__Goal of the exercise__.
Below are records; please set down exactly the lines from the first through the one containing "detalle en la".

__Stored data entries__.
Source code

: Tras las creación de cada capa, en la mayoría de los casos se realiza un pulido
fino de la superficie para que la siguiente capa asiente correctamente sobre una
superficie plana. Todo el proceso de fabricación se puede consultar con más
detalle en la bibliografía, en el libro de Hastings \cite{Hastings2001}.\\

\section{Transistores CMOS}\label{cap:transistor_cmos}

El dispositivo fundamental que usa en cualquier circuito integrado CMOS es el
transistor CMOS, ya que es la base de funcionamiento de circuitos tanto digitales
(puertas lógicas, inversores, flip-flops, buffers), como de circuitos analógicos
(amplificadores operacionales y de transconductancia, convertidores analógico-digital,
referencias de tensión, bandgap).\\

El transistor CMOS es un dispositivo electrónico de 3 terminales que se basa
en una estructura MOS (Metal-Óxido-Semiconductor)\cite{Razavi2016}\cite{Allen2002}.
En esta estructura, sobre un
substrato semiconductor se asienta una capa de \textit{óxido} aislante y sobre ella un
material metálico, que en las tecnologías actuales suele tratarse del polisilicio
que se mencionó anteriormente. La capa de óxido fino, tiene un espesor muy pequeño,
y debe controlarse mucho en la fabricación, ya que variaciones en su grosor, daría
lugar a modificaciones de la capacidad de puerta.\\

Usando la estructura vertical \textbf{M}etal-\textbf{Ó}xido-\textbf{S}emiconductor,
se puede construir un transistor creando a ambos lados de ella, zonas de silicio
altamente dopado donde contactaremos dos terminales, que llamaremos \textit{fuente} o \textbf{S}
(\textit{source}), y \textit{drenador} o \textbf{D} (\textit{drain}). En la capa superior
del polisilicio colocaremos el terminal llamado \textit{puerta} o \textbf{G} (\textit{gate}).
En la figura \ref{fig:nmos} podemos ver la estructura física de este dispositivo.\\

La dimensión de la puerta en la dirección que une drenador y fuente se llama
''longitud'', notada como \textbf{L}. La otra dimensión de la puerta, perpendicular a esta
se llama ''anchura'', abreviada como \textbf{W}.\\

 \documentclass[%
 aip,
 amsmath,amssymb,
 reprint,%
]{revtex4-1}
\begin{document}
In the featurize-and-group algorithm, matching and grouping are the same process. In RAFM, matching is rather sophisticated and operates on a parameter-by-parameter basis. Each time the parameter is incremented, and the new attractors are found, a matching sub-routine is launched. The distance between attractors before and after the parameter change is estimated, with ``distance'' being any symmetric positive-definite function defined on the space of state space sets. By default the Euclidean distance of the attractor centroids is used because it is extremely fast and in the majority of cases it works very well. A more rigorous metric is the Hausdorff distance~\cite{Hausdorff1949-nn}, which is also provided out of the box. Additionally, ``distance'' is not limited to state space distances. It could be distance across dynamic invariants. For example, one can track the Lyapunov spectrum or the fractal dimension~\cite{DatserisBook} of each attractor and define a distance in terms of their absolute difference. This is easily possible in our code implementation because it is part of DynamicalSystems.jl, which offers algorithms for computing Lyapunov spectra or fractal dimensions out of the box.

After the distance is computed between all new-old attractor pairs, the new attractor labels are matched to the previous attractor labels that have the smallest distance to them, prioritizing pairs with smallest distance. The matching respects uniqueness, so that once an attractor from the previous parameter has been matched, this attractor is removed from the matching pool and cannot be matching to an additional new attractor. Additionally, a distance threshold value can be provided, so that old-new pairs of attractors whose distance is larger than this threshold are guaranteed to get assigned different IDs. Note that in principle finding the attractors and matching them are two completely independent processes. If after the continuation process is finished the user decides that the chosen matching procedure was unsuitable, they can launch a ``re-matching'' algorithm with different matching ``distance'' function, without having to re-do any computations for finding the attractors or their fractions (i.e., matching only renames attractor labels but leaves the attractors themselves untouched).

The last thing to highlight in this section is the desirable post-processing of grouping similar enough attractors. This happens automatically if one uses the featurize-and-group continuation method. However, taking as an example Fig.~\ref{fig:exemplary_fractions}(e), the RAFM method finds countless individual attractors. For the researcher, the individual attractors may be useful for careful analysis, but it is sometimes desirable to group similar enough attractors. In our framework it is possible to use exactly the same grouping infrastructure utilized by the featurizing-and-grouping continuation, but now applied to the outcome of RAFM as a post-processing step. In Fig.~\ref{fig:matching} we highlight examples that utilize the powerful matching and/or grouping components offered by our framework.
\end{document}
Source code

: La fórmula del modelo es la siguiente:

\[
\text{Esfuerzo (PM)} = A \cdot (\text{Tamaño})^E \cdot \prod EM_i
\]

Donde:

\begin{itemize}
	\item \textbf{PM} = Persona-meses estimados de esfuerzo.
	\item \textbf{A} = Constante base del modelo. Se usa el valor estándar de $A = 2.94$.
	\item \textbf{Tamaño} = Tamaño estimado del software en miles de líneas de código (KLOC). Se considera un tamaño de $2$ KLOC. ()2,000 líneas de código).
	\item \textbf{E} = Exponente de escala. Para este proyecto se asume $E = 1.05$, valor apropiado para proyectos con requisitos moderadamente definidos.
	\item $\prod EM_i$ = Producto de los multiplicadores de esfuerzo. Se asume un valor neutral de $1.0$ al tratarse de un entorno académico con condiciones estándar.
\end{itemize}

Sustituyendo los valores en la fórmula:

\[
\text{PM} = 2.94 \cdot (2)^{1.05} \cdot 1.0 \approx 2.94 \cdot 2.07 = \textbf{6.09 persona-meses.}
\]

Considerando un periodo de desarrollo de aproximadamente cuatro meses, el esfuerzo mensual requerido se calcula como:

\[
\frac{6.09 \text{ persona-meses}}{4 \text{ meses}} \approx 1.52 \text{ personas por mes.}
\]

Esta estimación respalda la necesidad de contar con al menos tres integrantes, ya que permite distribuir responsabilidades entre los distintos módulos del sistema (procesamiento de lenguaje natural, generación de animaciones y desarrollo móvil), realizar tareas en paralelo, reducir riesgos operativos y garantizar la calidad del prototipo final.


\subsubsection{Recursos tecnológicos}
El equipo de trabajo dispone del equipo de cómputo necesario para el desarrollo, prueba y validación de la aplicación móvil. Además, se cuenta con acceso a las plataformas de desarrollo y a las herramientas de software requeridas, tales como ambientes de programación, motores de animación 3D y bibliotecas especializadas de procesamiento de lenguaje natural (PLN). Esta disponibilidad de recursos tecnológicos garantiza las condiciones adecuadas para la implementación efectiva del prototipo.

__Result for this task__.
Source code

: Tras las creación de cada capa, en la mayoría de los casos se realiza un pulido
fino de la superficie para que la siguiente capa asiente correctamente sobre una
superficie plana. Todo el proceso de fabricación se puede consultar con más
detalle en la bibliografía, en el libro de Hastings \cite{Hastings2001}.\\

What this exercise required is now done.